More than 4,000 psychologists received almost $2.2 million from a settlement with CIGNA, the first managed-care organization (MCO) to settle in a nationwide class-action lawsuit in Florida, according to the APA Practice Organization. The litigation, which involves a dozen major MCOs, alleges that the companies conspired to reduce and delay payments to psychologists and other nonphysician health professionals.
In other developments involving managed-care litigation, after providing earlier gains for psychology, the case of Virginia Academy of Clinical Psychologists (VACP) v. CareFirst concluded this past summer when the District of Columbia Court of Appeals rejected VACP's appeal.
The case originated in 1998, when APA supported VACP and individual psychologists and consumers in filing suit against CareFirst Blue Cross/Blue Shield (formerly BCBS of the National Capital Area) and Value Options. They alleged various wrongful acts, including a higher than 30 percent cut in psychologists' reimbursement that drove more than 100 mental health professionals off the MCO's panel, leaving more than 360 patients without a provider.

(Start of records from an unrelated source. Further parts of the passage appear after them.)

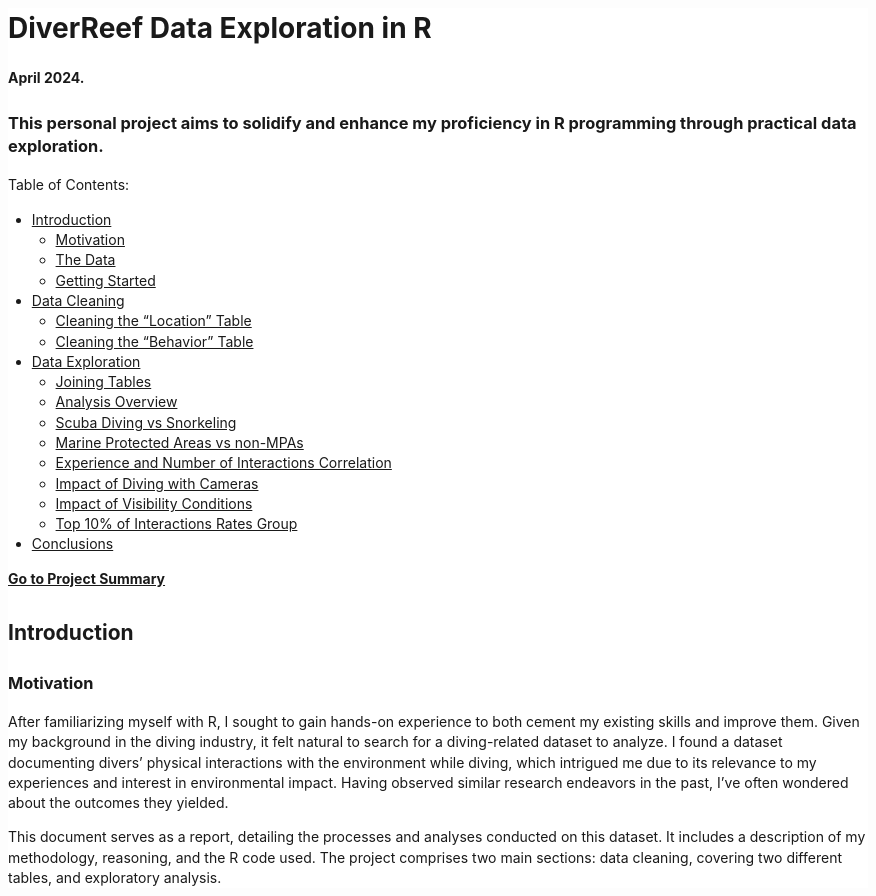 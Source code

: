 
# DiverReef Data Exploration in R

#### April 2024.

### This personal project aims to solidify and enhance my proficiency in R programming through practical data exploration.

Table of Contents:

- [Introduction](#introduction)
  - [Motivation](#motivation)
  - [The Data](#the-data)
  - [Getting Started](#getting-started)
- [Data Cleaning](#data-cleaning)
  - [Cleaning the “Location” Table](#cleaning-the-location-table)
  - [Cleaning the “Behavior” Table](#cleaning-the-behavior-table)
- [Data Exploration](#data-exploration)
  - [Joining Tables](#joining-tables)
  - [Analysis Overview](#analysis-overview)
  - [Scuba Diving vs Snorkeling](#scuba-diving-vs-snorkeling)
  - [Marine Protected Areas vs
    non-MPAs](#marine-protected-areas-vs-non-mpas)
  - [Experience and Number of Interactions
    Correlation](#experience-and-number-of-interactions-correlation)
  - [Impact of Diving with Cameras](#impact-of-diving-with-cameras)
  - [Impact of Visibility Conditions](#impact-of-visibility-conditions)
  - [Top 10% of Interactions Rates
    Group](#top-10-of-interactions-rates-group)
- [Conclusions](#conclusions)

[**Go to Project Summary**](/readme.md)

## Introduction

### Motivation

After familiarizing myself with R, I sought to gain hands-on experience
to both cement my existing skills and improve them. Given my background
in the diving industry, it felt natural to search for a diving-related
dataset to analyze. I found a dataset documenting divers’ physical
interactions with the environment while diving, which intrigued me due
to its relevance to my experiences and interest in environmental impact.
Having observed similar research endeavors in the past, I’ve often
wondered about the outcomes they yielded.

This document serves as a report, detailing the processes and analyses
conducted on this dataset. It includes a description of my methodology,
reasoning, and the R code used. The project comprises two main sections:
data cleaning, covering two different tables, and exploratory analysis.
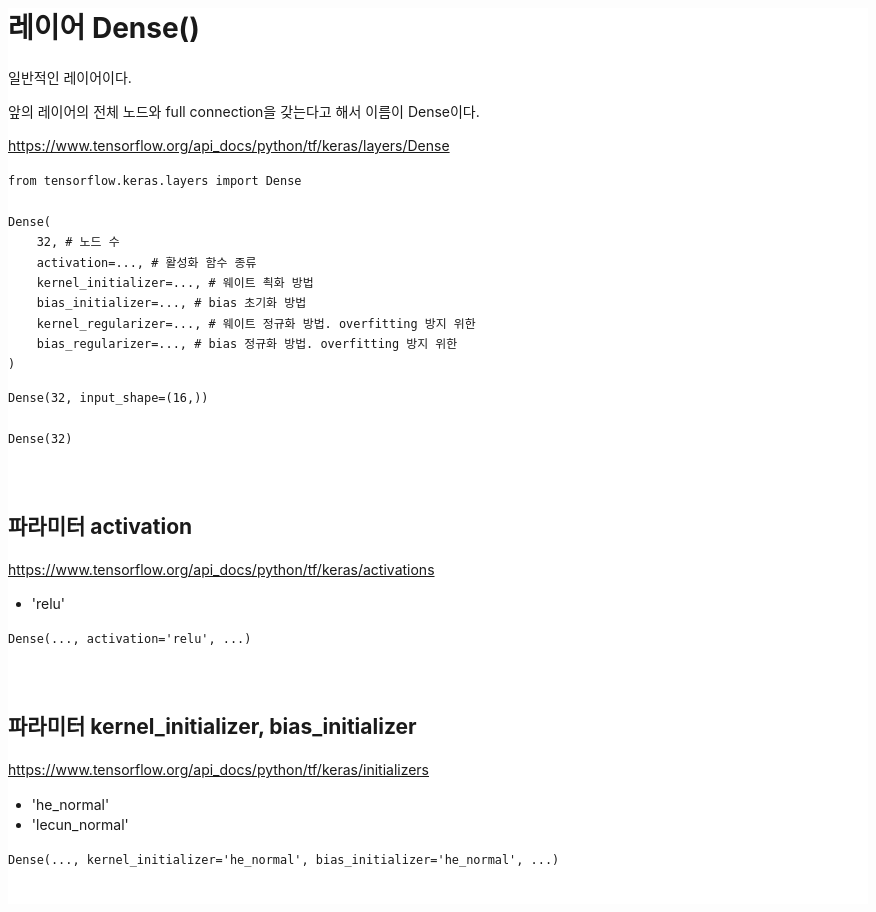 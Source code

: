 
# 레이어 Dense()

일반적인 레이어이다.

앞의 레이어의 전체 노드와 full connection을 갖는다고 해서 이름이 Dense이다.

https://www.tensorflow.org/api_docs/python/tf/keras/layers/Dense

```
from tensorflow.keras.layers import Dense

Dense(
    32, # 노드 수
    activation=..., # 활성화 함수 종류
    kernel_initializer=..., # 웨이트 쵝화 방법
    bias_initializer=..., # bias 초기화 방법
    kernel_regularizer=..., # 웨이트 정규화 방법. overfitting 방지 위한
    bias_regularizer=..., # bias 정규화 방법. overfitting 방지 위한
)
```

```
Dense(32, input_shape=(16,))

Dense(32)
```

<br>


## 파라미터 activation

https://www.tensorflow.org/api_docs/python/tf/keras/activations

- 'relu'

```
Dense(..., activation='relu', ...)
```

<br>


## 파라미터 kernel_initializer, bias_initializer

https://www.tensorflow.org/api_docs/python/tf/keras/initializers

- 'he_normal'
- 'lecun_normal'

```
Dense(..., kernel_initializer='he_normal', bias_initializer='he_normal', ...)
```

<br>

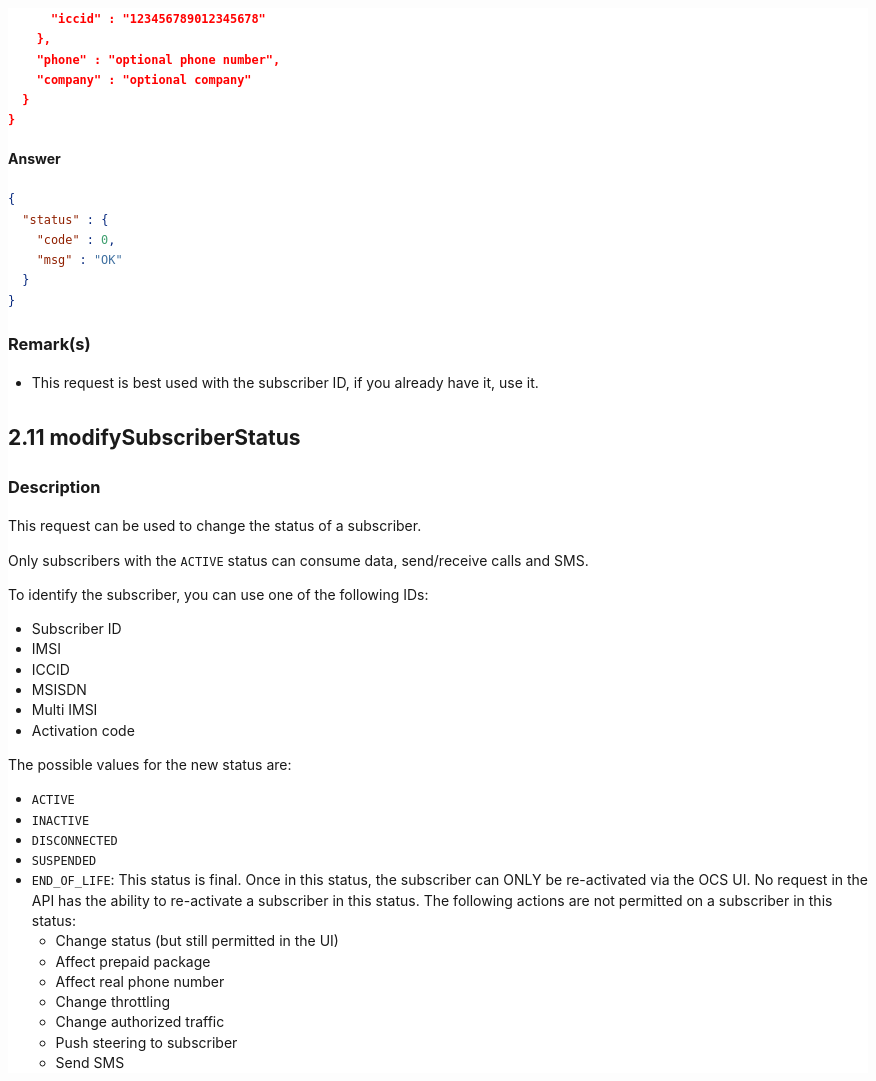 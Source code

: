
 ```json
      "iccid" : "123456789012345678"
    },
    "phone" : "optional phone number",
    "company" : "optional company"
  }
}
```
#### Answer

```json
{
  "status" : {
    "code" : 0,
    "msg" : "OK"
  }
}
```
### Remark(s)

- This request is best used with the subscriber ID, if you already have it, use it.


## 2.11 modifySubscriberStatus

### Description
This request can be used to change the status of a subscriber.

Only subscribers with the `ACTIVE` status can consume data, send/receive calls and SMS.

To identify the subscriber, you can use one of the following IDs:
- Subscriber ID
- IMSI
- ICCID
- MSISDN
- Multi IMSI
- Activation code

The possible values for the new status are:
- `ACTIVE`
- `INACTIVE`
- `DISCONNECTED`
- `SUSPENDED`
- `END_OF_LIFE`: This status is final. Once in this status, the subscriber can ONLY be re-activated via the OCS UI. No request in the API has the ability to re-activate a subscriber in this status. The following actions are not permitted on a subscriber in this status:
   - Change status (but still permitted in the UI)
   - Affect prepaid package
   - Affect real phone number
   - Change throttling
   - Change authorized traffic
   - Push steering to subscriber
   - Send SMS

A March 2003 settlement of the breach-of-contract claims gave the plaintiffs every dollar in damages they could have won at trial, along with the right to appeal fraud claims that the trial court had previously dismissed. The fraud claim alleged that CareFirst defrauded consumers when marketing its health plan. The appeals court found insufficient evidence to support the allegation under the high legal standard required for fraud claims.
The Florida and VACP lawsuits are part of a long-standing and on-going initiative by organized psychology to hold managed-care companies accountable for actions that harm patients and practitioners. The legal strategy has also resulted in successful settlements of lawsuits in New Jersey and California.